The more Harmony devices come together, the happier it'll be.
But Huawei is facing a very tough world. The U.S. is doing everything except starting a war to murder the company. And many other governments are looking at a distance to see if this "cheap but cool 5G company" can survive.
Let's check if Harmony OS can replace the OSes Huawei is currently using.
Nearly all Huawei smartphones currently in the market are based on Android.
Android is open source and not under control of its creator Google. But the problem is, Google's impact on the Android ecosystem is not about owning it, but about supporting it.
Google built a lot of services for Android, like Maps, YouTube, Play Store and many others.
It's already clear that an Android phone without Google services is only welcomed in the Chinese mainland, where there's no Google service anyway.
So even if Harmony OS becomes a success, the European buyers will still ignore Huawei smartphones, unless they really want something without Google.
Huawei's solution to this problem is Huawei Mobile Service and the App Gallery. They are still too young for us to call a success or failure.
But previous experiences have told us that Samsung's Tizen now rests on TVs and Microsoft's Windows Mobile now rests nowhere.
Building an ecosystem from scratch might have become a job too hard to be done.
Huawei's laptop business was doing great before Windows was removed.
But that may not be a serious problem for average users.
On one side, Linux is there. Linux distributions may not be the best for personal use, but they are largely tolerable when tuned right.
On the other side, many people in developing countries are still pirating Windows heavily. Some of the users just don't care if a laptop comes with Windows preinstalled or not.
With that said, using Harmony OS 2.0 to replace Windows in Huawei laptops is still not a good idea for now.
The problem lies in apps. Windows apps are so versatile that even Microsoft themselves cannot beat them.
Microsoft tried hard in recent years to promote a new kind of native app. But the ecosystem is only surviving, not thriving. Users still prefer the old, "dot-exe" way.

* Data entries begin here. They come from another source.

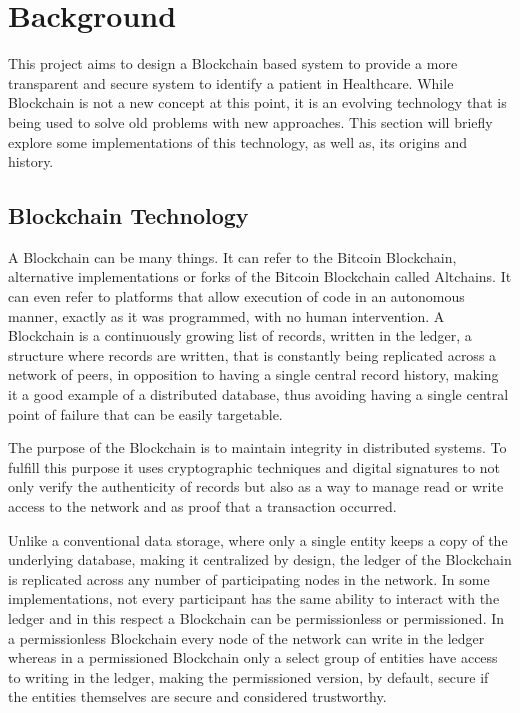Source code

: \chapter{Background}\label{background}

This project aims to design a Blockchain based system to provide a more
transparent and secure system to identify a patient in Healthcare. While
Blockchain is not a new concept at this point, it is an evolving technology
that is being used to solve old problems with new approaches. This section will
briefly explore some implementations of this technology, as well as, its
origins and history.

\section{Blockchain Technology}

  A Blockchain can be many things. It can refer to the Bitcoin Blockchain,
  alternative implementations or forks of the Bitcoin Blockchain called
  Altchains. \cite{Lewis2015} It can even refer to platforms that allow
  execution of code in an autonomous manner, exactly as it was programmed, with
  no human intervention.  A Blockchain is a continuously growing list of
  records, written in the ledger, a structure where records are written, that
  is constantly being replicated across a network of peers, in opposition to
  having a single central record history, making it a good example of a
  distributed database, thus avoiding having a single central point of failure
  that can be easily targetable. \cite{Barclay2017}

  The purpose of the Blockchain is to maintain integrity in distributed
  systems. \cite{Drescher2017} To fulfill this purpose it uses cryptographic
  techniques and digital signatures to not only verify the authenticity of
  records but also as a way to manage read or write access to the network and
  as proof that a transaction occurred.

  Unlike a conventional data storage, where only a single entity keeps a copy
  of the underlying database, making it centralized by design, the ledger of
  the Blockchain is replicated across any number of participating nodes in the
  network.\cite{Lewis2015} In some implementations, not every participant has
  the same ability to interact with the ledger and in this respect a Blockchain
  can be permissionless or permissioned. In a permissionless Blockchain every
  node of the network can write in the ledger whereas in a permissioned
  Blockchain only a select group of entities have access to writing in the
  ledger, making the permissioned version, by default, secure if the entities
  themselves are secure and considered trustworthy.
  \cite{Lewis2015,Valenta2017}

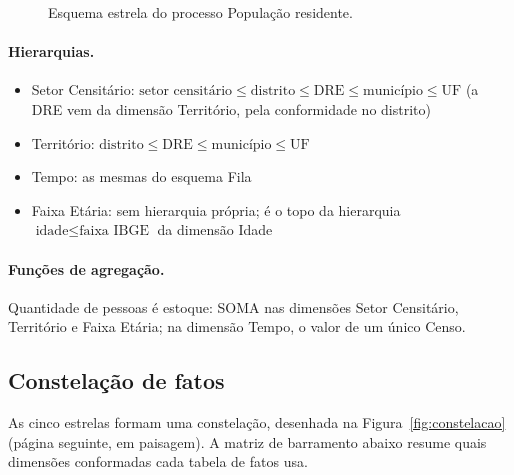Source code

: \documentclass[11pt,a4paper]{article}
\newcommand{\hier}[1]{$#1$}
\begin{document}
\begin{figure}[H]
\centering
\resizebox{0.9\linewidth}{!}{}
\caption{Esquema estrela do processo População residente.}
\end{figure}

\paragraph{Hierarquias.}
\begin{itemize}
\item Setor Censitário: \hier{\text{setor censitário} \leq \text{distrito} \leq \text{DRE} \leq \text{município} \leq \text{UF}} (a DRE vem da dimensão Território, pela conformidade no distrito)
\item Território: \hier{\text{distrito} \leq \text{DRE} \leq \text{município} \leq \text{UF}}
\item Tempo: as mesmas do esquema Fila
\item Faixa Etária: sem hierarquia própria; é o topo da hierarquia \hier{\text{idade} \leq \text{faixa IBGE}} da dimensão Idade
\end{itemize}

\paragraph{Funções de agregação.} Quantidade de pessoas é estoque: SOMA nas dimensões Setor Censitário, Território e Faixa Etária; na dimensão Tempo, o valor de um único Censo.

\subsection{Constelação de fatos}

As cinco estrelas formam uma constelação, desenhada na Figura~\ref{fig:constelacao} (página seguinte, em paisagem). A matriz de barramento abaixo resume quais dimensões conformadas cada tabela de fatos usa.
\end{document}
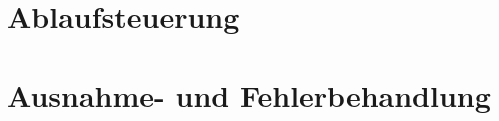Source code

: 
	



\section{Ablaufsteuerung}

\begin{quote}
\end{quote}

\section{Ausnahme- und Fehlerbehandlung}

There's obviously no way for Harmony OS to support Windows executables.
This is where things start to get interesting.
Linux is not only the foundation of Android and internet servers, but also a widely used OS forIIoT devices like wearables, smart home products and industry internet systems.

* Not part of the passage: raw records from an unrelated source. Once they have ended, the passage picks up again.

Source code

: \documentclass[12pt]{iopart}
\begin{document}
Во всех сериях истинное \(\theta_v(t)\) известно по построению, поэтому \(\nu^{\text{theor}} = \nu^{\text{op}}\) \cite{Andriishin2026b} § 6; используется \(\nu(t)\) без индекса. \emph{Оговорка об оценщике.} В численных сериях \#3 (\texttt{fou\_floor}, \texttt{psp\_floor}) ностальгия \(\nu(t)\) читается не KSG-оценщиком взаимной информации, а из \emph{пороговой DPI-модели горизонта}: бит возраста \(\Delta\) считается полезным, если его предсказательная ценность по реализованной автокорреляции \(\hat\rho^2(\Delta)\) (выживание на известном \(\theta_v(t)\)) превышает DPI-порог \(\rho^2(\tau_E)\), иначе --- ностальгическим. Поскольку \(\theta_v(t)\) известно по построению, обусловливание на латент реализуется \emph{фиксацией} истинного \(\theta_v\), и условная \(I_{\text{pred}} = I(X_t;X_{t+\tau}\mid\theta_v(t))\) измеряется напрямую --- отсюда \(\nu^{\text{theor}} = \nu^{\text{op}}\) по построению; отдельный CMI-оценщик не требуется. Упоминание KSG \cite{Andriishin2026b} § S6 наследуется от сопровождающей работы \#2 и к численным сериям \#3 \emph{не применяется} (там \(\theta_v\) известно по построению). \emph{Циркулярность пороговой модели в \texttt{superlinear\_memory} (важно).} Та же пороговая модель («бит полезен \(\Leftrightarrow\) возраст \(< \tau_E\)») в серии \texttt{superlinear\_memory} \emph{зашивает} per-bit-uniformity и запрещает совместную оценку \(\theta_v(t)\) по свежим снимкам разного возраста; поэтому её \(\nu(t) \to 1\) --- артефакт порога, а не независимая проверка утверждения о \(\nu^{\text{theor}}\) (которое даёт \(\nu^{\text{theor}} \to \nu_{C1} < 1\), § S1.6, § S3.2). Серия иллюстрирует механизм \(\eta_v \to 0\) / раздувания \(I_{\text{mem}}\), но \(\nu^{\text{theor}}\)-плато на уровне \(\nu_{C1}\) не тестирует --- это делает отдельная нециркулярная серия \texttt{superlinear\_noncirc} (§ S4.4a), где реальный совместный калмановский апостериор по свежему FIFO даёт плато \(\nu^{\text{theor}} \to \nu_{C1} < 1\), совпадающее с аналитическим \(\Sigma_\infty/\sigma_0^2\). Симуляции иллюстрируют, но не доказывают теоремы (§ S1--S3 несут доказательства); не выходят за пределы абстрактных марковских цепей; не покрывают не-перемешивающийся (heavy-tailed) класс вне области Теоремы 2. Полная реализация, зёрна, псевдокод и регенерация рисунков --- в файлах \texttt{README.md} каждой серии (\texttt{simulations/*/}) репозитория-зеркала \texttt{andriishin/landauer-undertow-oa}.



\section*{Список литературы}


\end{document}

Huawei already has LiteOS, a tiny OS for IoT stuff that's proved to be working great.
Actually, part of the Harmony OS was built on LiteOS.
After Huawei released the first part of the Harmony OS source code, programmers around the world showed interest and read them.
Turned out, the IoT part of Harmony OS was a tweaked version of LiteOS, with an addition of distributive computing capabilities.
So, it's largely possible for Huawei to win a part of the IoT market.
But challenges remain. There are already many established IoT brands even in China.
Xiaomi has united many smaller electronics companies to form an alliance and try to own the smart home market. And Haier chose to produce everything with their own technologies.
Both companies have already built matured solutions that have been put into millions of homes in China.
What kind of difference can Huawei make here? That's one of the biggest question marks around Harmony OS 2.0 right now.
We'll cover more about Huawei's new OS after experts finish analyzing the code.
You can also read Huawei's code right now since the IoT part of the OS is freely available.